A LOW BAR: Global first quarter earnings season unofficially starts next Wednesday, April 13, with JPM leading US bank reports. Consensus has set a low bar for S&P 500, forecasting only 5% earnings growth, despite 10% revenue growth, with inflation and supply chain pressures seen eating into near record 12% net profit margins. European forecasts are stronger, with Stoxx600 revenue and earnings seen up 20%. Beating forecasts is harder with every quarter, but we see room for more. Earnings expectations have been cut into the quarter. Companies have shown the ability to pass on cost pressures. Whilst many benefit from reopening economies. This good earnings season is a needed support to pressured equity markets and offset to high valuations.

‘BEAT’ INGREDIENTS: 1) US earnings forecasts are low, with a 4% decline from last quarter, and only 5% growth versus last year. 2) These nominal numbers are despite inflation running at 8% and real Q1 GDP forecast at 1.5%. 3) And somewhat less cost pressure, with gap between US producer and consumer inflation falling to 2.1 % in Q1. Like last quarter we expect misses to be punished much more than beats are rewarded, with investors nervous and valuations still full.

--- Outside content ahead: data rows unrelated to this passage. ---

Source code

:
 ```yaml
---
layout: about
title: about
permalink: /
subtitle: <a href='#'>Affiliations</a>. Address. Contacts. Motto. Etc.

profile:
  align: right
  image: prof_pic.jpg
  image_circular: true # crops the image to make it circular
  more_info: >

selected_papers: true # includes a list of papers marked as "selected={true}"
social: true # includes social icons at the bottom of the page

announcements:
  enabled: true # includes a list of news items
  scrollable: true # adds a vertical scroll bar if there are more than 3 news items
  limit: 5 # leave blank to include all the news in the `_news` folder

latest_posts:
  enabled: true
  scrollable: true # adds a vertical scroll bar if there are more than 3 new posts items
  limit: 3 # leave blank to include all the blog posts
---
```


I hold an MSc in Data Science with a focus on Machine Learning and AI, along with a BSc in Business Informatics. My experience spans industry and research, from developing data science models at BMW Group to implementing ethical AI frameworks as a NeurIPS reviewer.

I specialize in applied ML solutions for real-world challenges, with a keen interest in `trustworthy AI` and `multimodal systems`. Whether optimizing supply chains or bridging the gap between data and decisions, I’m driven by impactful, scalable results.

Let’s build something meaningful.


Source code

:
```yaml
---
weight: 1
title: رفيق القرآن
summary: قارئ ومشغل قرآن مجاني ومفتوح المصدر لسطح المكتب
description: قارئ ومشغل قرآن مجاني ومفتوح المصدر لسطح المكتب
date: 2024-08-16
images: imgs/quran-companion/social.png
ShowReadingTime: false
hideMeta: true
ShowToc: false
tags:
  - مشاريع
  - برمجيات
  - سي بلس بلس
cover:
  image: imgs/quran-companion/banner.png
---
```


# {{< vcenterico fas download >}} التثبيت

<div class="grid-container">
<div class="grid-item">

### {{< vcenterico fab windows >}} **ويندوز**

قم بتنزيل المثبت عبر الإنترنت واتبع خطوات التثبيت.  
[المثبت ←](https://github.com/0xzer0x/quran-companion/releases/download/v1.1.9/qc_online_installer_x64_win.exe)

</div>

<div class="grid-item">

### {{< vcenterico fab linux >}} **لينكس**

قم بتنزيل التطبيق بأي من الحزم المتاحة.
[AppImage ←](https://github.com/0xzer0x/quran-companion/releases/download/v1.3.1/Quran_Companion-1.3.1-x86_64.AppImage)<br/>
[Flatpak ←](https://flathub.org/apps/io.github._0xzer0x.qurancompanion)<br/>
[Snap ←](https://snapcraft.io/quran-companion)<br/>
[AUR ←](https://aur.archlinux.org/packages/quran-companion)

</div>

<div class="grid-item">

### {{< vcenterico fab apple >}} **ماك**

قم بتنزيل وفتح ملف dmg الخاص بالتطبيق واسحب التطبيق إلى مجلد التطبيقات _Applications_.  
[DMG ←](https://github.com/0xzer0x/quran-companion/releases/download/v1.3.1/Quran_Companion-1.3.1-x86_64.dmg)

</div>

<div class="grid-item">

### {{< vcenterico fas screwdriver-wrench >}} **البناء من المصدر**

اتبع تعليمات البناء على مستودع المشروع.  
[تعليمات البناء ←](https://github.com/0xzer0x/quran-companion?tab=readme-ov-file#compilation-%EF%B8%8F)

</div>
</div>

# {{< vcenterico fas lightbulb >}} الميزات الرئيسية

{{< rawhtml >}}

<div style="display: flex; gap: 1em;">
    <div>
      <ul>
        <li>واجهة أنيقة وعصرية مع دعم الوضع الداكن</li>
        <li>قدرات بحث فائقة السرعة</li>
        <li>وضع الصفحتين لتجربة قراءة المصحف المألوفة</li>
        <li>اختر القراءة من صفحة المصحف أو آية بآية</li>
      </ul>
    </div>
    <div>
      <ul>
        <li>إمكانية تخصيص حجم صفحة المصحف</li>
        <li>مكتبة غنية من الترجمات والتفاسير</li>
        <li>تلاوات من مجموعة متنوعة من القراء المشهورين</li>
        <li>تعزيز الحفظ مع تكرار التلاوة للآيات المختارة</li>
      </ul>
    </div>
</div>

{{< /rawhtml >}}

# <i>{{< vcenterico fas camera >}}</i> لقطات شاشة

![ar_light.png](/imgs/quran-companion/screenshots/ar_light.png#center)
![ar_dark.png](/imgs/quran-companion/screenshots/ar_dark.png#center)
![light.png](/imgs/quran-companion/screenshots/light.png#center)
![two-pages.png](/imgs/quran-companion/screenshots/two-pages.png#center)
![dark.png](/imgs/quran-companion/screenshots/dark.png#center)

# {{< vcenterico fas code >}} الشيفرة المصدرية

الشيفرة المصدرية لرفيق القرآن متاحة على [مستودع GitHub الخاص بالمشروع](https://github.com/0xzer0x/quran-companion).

CROSS-CURRENTS: Q1 US earnings cuts focused on industrials (supply-chain pressures), consumer discretionary (many ‘re-openers’), and communications (social media headwinds). By contrast, raises have unsurprisingly focused on energy (higher oil), real estate and IT. ‘Cyclical’ sectors continue to see the strongest growth (see chart), along with robust growth from ‘defensive’ tech and healthcare. Financials optically lag given large provision reversals of 2021.